Within the lines below, find those that hold the string "install" and copy each one.

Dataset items
* * * * * * *

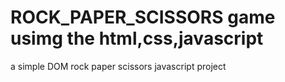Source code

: # ROCK_PAPER_SCISSORS game usimg the html,css,javascript
a simple DOM rock paper scissors javascript project

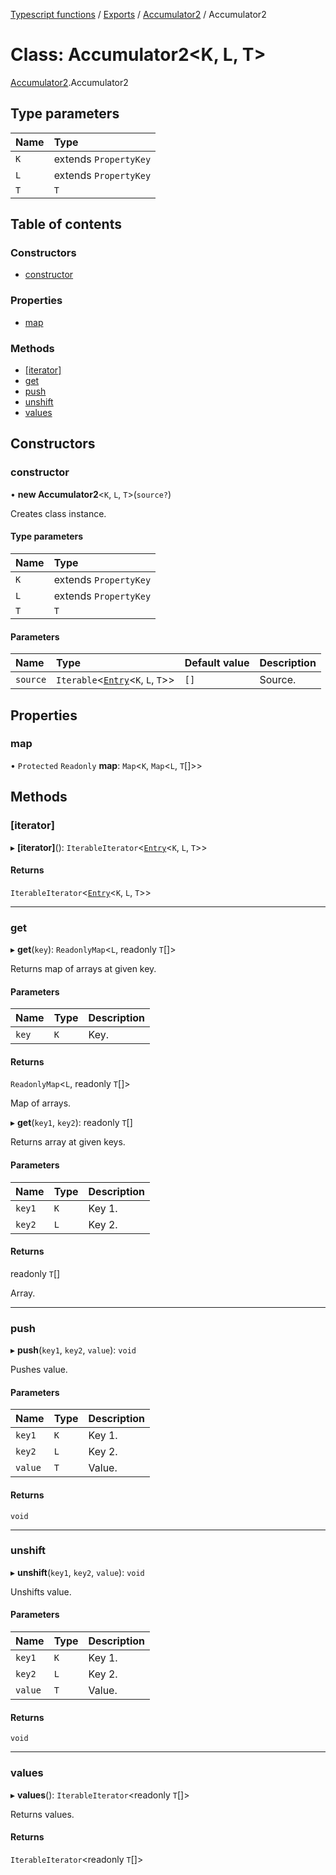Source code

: [Typescript functions](../index.md) / [Exports](../modules.md) / [Accumulator2](../modules/Accumulator2.md) / Accumulator2

# Class: Accumulator2<K, L, T\>

[Accumulator2](../modules/Accumulator2.md).Accumulator2

## Type parameters

| Name | Type |
| :------ | :------ |
| `K` | extends `PropertyKey` |
| `L` | extends `PropertyKey` |
| `T` | `T` |

## Table of contents

### Constructors

- [constructor](Accumulator2.Accumulator2-1.md#constructor)

### Properties

- [map](Accumulator2.Accumulator2-1.md#map)

### Methods

- [[iterator]](Accumulator2.Accumulator2-1.md#[iterator])
- [get](Accumulator2.Accumulator2-1.md#get)
- [push](Accumulator2.Accumulator2-1.md#push)
- [unshift](Accumulator2.Accumulator2-1.md#unshift)
- [values](Accumulator2.Accumulator2-1.md#values)

## Constructors

### constructor

• **new Accumulator2**<`K`, `L`, `T`\>(`source?`)

Creates class instance.

#### Type parameters

| Name | Type |
| :------ | :------ |
| `K` | extends `PropertyKey` |
| `L` | extends `PropertyKey` |
| `T` | `T` |

#### Parameters

| Name | Type | Default value | Description |
| :------ | :------ | :------ | :------ |
| `source` | `Iterable`<[`Entry`](../modules/Accumulator2.Accumulator2.md#entry)<`K`, `L`, `T`\>\> | `[]` | Source. |

## Properties

### map

• `Protected` `Readonly` **map**: `Map`<`K`, `Map`<`L`, `T`[]\>\>

## Methods

### [iterator]

▸ **[iterator]**(): `IterableIterator`<[`Entry`](../modules/Accumulator2.Accumulator2.md#entry)<`K`, `L`, `T`\>\>

#### Returns

`IterableIterator`<[`Entry`](../modules/Accumulator2.Accumulator2.md#entry)<`K`, `L`, `T`\>\>

___

### get

▸ **get**(`key`): `ReadonlyMap`<`L`, readonly `T`[]\>

Returns map of arrays at given key.

#### Parameters

| Name | Type | Description |
| :------ | :------ | :------ |
| `key` | `K` | Key. |

#### Returns

`ReadonlyMap`<`L`, readonly `T`[]\>

Map of arrays.

▸ **get**(`key1`, `key2`): readonly `T`[]

Returns array at given keys.

#### Parameters

| Name | Type | Description |
| :------ | :------ | :------ |
| `key1` | `K` | Key 1. |
| `key2` | `L` | Key 2. |

#### Returns

readonly `T`[]

Array.

___

### push

▸ **push**(`key1`, `key2`, `value`): `void`

Pushes value.

#### Parameters

| Name | Type | Description |
| :------ | :------ | :------ |
| `key1` | `K` | Key 1. |
| `key2` | `L` | Key 2. |
| `value` | `T` | Value. |

#### Returns

`void`

___

### unshift

▸ **unshift**(`key1`, `key2`, `value`): `void`

Unshifts value.

#### Parameters

| Name | Type | Description |
| :------ | :------ | :------ |
| `key1` | `K` | Key 1. |
| `key2` | `L` | Key 2. |
| `value` | `T` | Value. |

#### Returns

`void`

___

### values

▸ **values**(): `IterableIterator`<readonly `T`[]\>

Returns values.

#### Returns

`IterableIterator`<readonly `T`[]\>
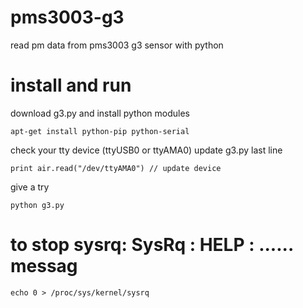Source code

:# pms3003-g3
read pm data from pms3003 g3 sensor with python

# install and run

download g3.py and install python modules

    apt-get install python-pip python-serial

check your tty device (ttyUSB0 or ttyAMA0)
update g3.py last line
    
    print air.read("/dev/ttyAMA0") // update device

give a try

    python g3.py

# to stop  sysrq: SysRq : HELP : ...... messag
    echo 0 > /proc/sys/kernel/sysrq
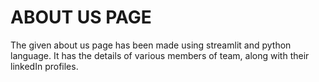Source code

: # ABOUT US PAGE 

The given about us page has been made using streamlit and python language. It has the details of various members of team, along with their linkedIn profiles. 
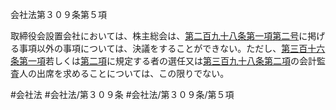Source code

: 会社法第３０９条第５項

取締役会設置会社においては、株主総会は、[第二百九十八条第一項第二号](会社法＿＿＿＿第２９８条第１項第２号)に掲げる事項以外の事項については、決議をすることができない。ただし、[第三百十六条第一項](会社法＿＿＿＿第３１６条第１項)若しくは[第二項](会社法＿＿＿＿第３０９条第２項)に規定する者の選任又は[第三百九十八条第二項](会社法＿＿＿＿第３９８条第２項)の会計監査人の出席を求めることについては、この限りでない。

#会社法
#会社法/第３０９条
#会社法/第３０９条/第５項
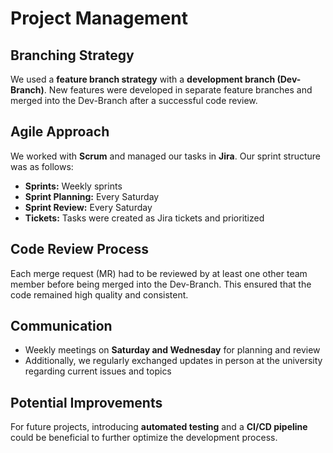 # Project Management

## Branching Strategy
We used a **feature branch strategy** with a **development branch (Dev-Branch)**. New features were developed in separate feature branches and merged into the Dev-Branch after a successful code review.

## Agile Approach
We worked with **Scrum** and managed our tasks in **Jira**. Our sprint structure was as follows:

- **Sprints:** Weekly sprints  
- **Sprint Planning:** Every Saturday  
- **Sprint Review:** Every Saturday  
- **Tickets:** Tasks were created as Jira tickets and prioritized  

## Code Review Process
Each merge request (MR) had to be reviewed by at least one other team member before being merged into the Dev-Branch. This ensured that the code remained high quality and consistent.

## Communication
- Weekly meetings on **Saturday and Wednesday** for planning and review  
- Additionally, we regularly exchanged updates in person at the university regarding current issues and topics  

## Potential Improvements
For future projects, introducing **automated testing** and a **CI/CD pipeline** could be beneficial to further optimize the development process.

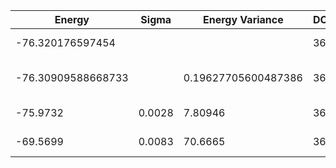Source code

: | Energy             | Sigma  | Energy Variance     | DOF | Einf | Method                       | Reference |
|--------------------|--------|---------------------|-----|------|------------------------------|-----------|
| -76.320176597454   |        |                     | 36  | 0    | Exact diagonalization        | [code](https://github.com/varbench/methods/blob/main/scripts/J1J2/square_36_P_0.7/ed_lattice_symmetries.sh) |
| -76.30909588668733 |        | 0.19627705600487386 | 36  | 0    | DMRG (bond dimension = 2048) | [code](https://github.com/varbench/methods/blob/main/scripts/J1J2/square_36_P_0.7/dmrg.sh) |
| -75.9732           | 0.0028 | 7.80946             | 36  | 0    | RBM (alpha = 1)              | [code](https://github.com/varbench/methods/blob/main/scripts/J1J2/square_36_P_0.7/vmc_rbm.sh) |
| -69.5699           | 0.0083 | 70.6665             | 36  | 0    | Jastrow baseline             | [code](https://github.com/varbench/methods/blob/main/scripts/J1J2/square_36_P_0.7/vmc_jastrow.sh) |
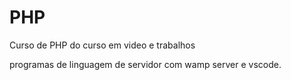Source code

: # PHP
Curso de PHP do curso em video e trabalhos

programas de linguagem de servidor com wamp server e vscode.
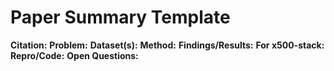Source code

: # Paper Summary Template

**Citation:**
**Problem:**
**Dataset(s):**
**Method:**
**Findings/Results:**
**For x500-stack:**
**Repro/Code:**
**Open Questions:**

* * * * * * *

> _EXERCISE RESULT_:
# install and run
download g3.py and install python modules
    apt-get install python-pip python-serial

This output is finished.